TransIT^®-QR

Fig. 1 | Reporter Gene Knockdown in Multiple Organs After Co-delivery of siRNA and Reporter Plasmids. Mice were injected with 10 µg of plasmid encoding firefly luciferase, 1 µg of plasmid encoding Renilla luciferase, 5 µg of siRNA targeted against firefly luciferase, and 5 µg of control siRNA using the TransIT^®-QR Delivery Solution. Twenty-four hours later, the samples were assayed for firefly and Renilla luciferase activity. The level of firefly luciferase expression was normalized to Renilla activity and compared to numbers obtained using the control siRNA. Lewis et al., Nature Genetics 32: 107-8, 2002.
Following gene delivery via a tail vein injection, the highest level of transgene expression is found in the liver, with reduced levels of expression found in the spleen, lung, heart and kidneys. siRNA delivery to these organs is not sufficient to achieve appreciable endogenous targeted gene knockdown.

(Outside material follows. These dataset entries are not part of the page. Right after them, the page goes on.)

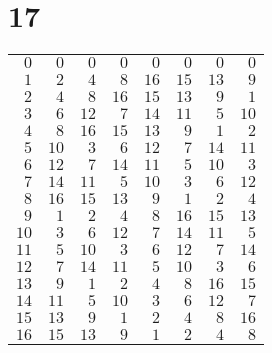 \documentclass[a4paper]{scrartcl}
\begin{document}
\section*{17}
\begin{tabular}{rrrrrrrr}
\toprule
$0$ & $0$ & $0$ & $0$ & $0$ & $0$ & $0$ & $0$ \\
$1$ & $2$ & $4$ & $8$ & $16$ & $15$ & $13$ & $9$ \\
$2$ & $4$ & $8$ & $16$ & $15$ & $13$ & $9$ & $1$ \\
$3$ & $6$ & $12$ & $7$ & $14$ & $11$ & $5$ & $10$ \\
$4$ & $8$ & $16$ & $15$ & $13$ & $9$ & $1$ & $2$ \\
$5$ & $10$ & $3$ & $6$ & $12$ & $7$ & $14$ & $11$ \\
$6$ & $12$ & $7$ & $14$ & $11$ & $5$ & $10$ & $3$ \\
$7$ & $14$ & $11$ & $5$ & $10$ & $3$ & $6$ & $12$ \\
$8$ & $16$ & $15$ & $13$ & $9$ & $1$ & $2$ & $4$ \\
$9$ & $1$ & $2$ & $4$ & $8$ & $16$ & $15$ & $13$ \\
$10$ & $3$ & $6$ & $12$ & $7$ & $14$ & $11$ & $5$ \\
$11$ & $5$ & $10$ & $3$ & $6$ & $12$ & $7$ & $14$ \\
$12$ & $7$ & $14$ & $11$ & $5$ & $10$ & $3$ & $6$ \\
$13$ & $9$ & $1$ & $2$ & $4$ & $8$ & $16$ & $15$ \\
$14$ & $11$ & $5$ & $10$ & $3$ & $6$ & $12$ & $7$ \\
$15$ & $13$ & $9$ & $1$ & $2$ & $4$ & $8$ & $16$ \\
$16$ & $15$ & $13$ & $9$ & $1$ & $2$ & $4$ & $8$ \\
\bottomrule
\end{tabular}
\end{document}
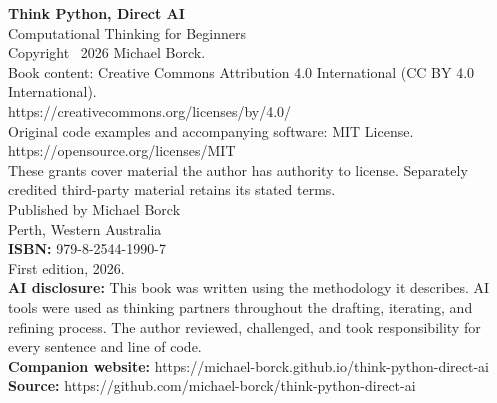 \thispagestyle{empty}
\vspace*{\fill}

\begin{flushleft}
\textbf{Think Python, Direct AI}\\
Computational Thinking for Beginners\\[1.5em]
Copyright \textcopyright\ 2026 Michael Borck.\\[1em]
Book content: Creative Commons Attribution 4.0 International (CC BY 4.0 International).\\
https://creativecommons.org/licenses/by/4.0/\\[0.5em]
Original code examples and accompanying software: MIT License.\\
https://opensource.org/licenses/MIT\\[0.5em]
These grants cover material the author has authority to license. Separately credited third-party material retains its stated terms.\\[1em]
Published by Michael Borck\\
Perth, Western Australia\\[1em]
\textbf{ISBN:} 979-8-2544-1990-7\\[1em]
First edition, 2026.\\[1em]
\textbf{AI disclosure:} This book was written using the methodology it describes. AI tools were used as thinking partners throughout the drafting, iterating, and refining process. The author reviewed, challenged, and took responsibility for every sentence and line of code.\\[1em]
\textbf{Companion website:} https://michael-borck.github.io/think-python-direct-ai\\
\textbf{Source:} https://github.com/michael-borck/think-python-direct-ai
\end{flushleft}

\vspace*{\fill}
\clearpage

Fig. 2 | The TransIT^®-QR Solution Minimizes the Loss of Cardiac Output Compared to Injections Performed Using Normal Saline. Mice were anesthetized, connected to an arterial blood pressure monitor, and injected with either TransIT^®-QR (Quick Recovery) Delivery Solution (red) or normal saline (blue) using the hydrodynamic tail vein injection procedure. The relative cardiac output was estimated by multiplying the heart rate by the pulse pressure (difference between systolic and diastolic pressures) and scaled to the pre-injection cardiac output.

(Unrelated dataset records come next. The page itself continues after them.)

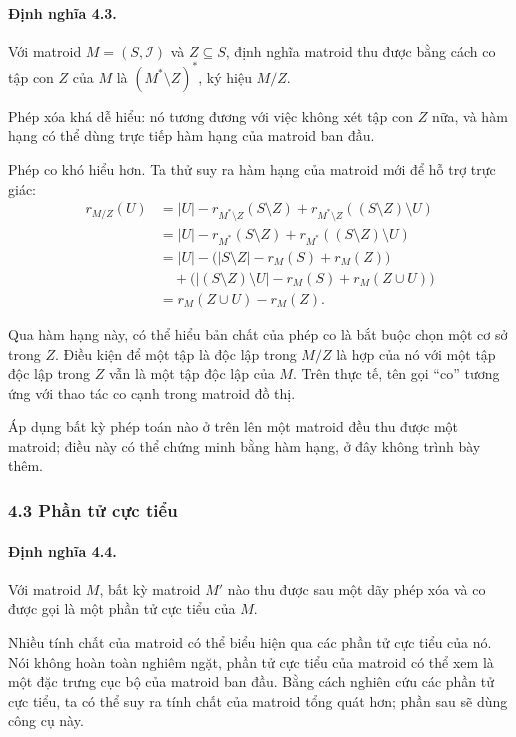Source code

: \documentclass[11pt]{article}
\begin{document}
\paragraph{Định nghĩa 4.3.}
Với matroid \(M=(S,\mathcal I)\) và \(Z\subseteq S\), định nghĩa matroid thu
được bằng cách co tập con \(Z\) của \(M\) là \((M^*\setminus Z)^*\), ký hiệu
\(M/Z\).

Phép xóa khá dễ hiểu: nó tương đương với việc không xét tập con \(Z\) nữa, và
hàm hạng có thể dùng trực tiếp hàm hạng của matroid ban đầu.

Phép co khó hiểu hơn. Ta thử suy ra hàm hạng của matroid mới để hỗ trợ trực
giác:
\[
\begin{aligned}
r_{M/Z}(U)
  &= |U|-r_{M^*\setminus Z}(S\setminus Z)
     +r_{M^*\setminus Z}((S\setminus Z)\setminus U)\\
  &= |U|-r_{M^*}(S\setminus Z)+r_{M^*}((S\setminus Z)\setminus U)\\
  &= |U|-\bigl(|S\setminus Z|-r_M(S)+r_M(Z)\bigr)\\
  &\quad +\bigl(|(S\setminus Z)\setminus U|-r_M(S)+r_M(Z\cup U)\bigr)\\
  &= r_M(Z\cup U)-r_M(Z).
\end{aligned}
\]

Qua hàm hạng này, có thể hiểu bản chất của phép co là bắt buộc chọn một cơ sở
trong \(Z\). Điều kiện để một tập là độc lập trong \(M/Z\) là hợp của nó với một
tập độc lập trong \(Z\) vẫn là một tập độc lập của \(M\). Trên thực tế, tên gọi
``co'' tương ứng với thao tác co cạnh trong matroid đồ thị.

Áp dụng bất kỳ phép toán nào ở trên lên một matroid đều thu được một matroid;
điều này có thể chứng minh bằng hàm hạng, ở đây không trình bày thêm.

\subsubsection*{4.3 Phần tử cực tiểu}

\paragraph{Định nghĩa 4.4.}
Với matroid \(M\), bất kỳ matroid \(M'\) nào thu được sau một dãy phép xóa và
co được gọi là một phần tử cực tiểu của \(M\).

Nhiều tính chất của matroid có thể biểu hiện qua các phần tử cực tiểu của nó.
Nói không hoàn toàn nghiêm ngặt, phần tử cực tiểu của matroid có thể xem là một
đặc trưng cục bộ của matroid ban đầu. Bằng cách nghiên cứu các phần tử cực tiểu,
ta có thể suy ra tính chất của matroid tổng quát hơn; phần sau sẽ dùng công cụ
này.
\end{document}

Fig. 3 | TransIT^®-QR Delivery Solution Effectively Delivers the Label IT^® Cy^®3 RNAi Delivery Control to Hepatocytes. TransIT^®-QR Delivery Solution was used to deliver 25 µg of Label IT^® Cy^®3 RNAi Delivery Control (red) to a mouse using hydrodynamic delivery via the tail vein. Forty-five minutes post-injection the liver was harvested and sections were fixed then counterstained to stain the nuclei (blue) and to stain the actin (green).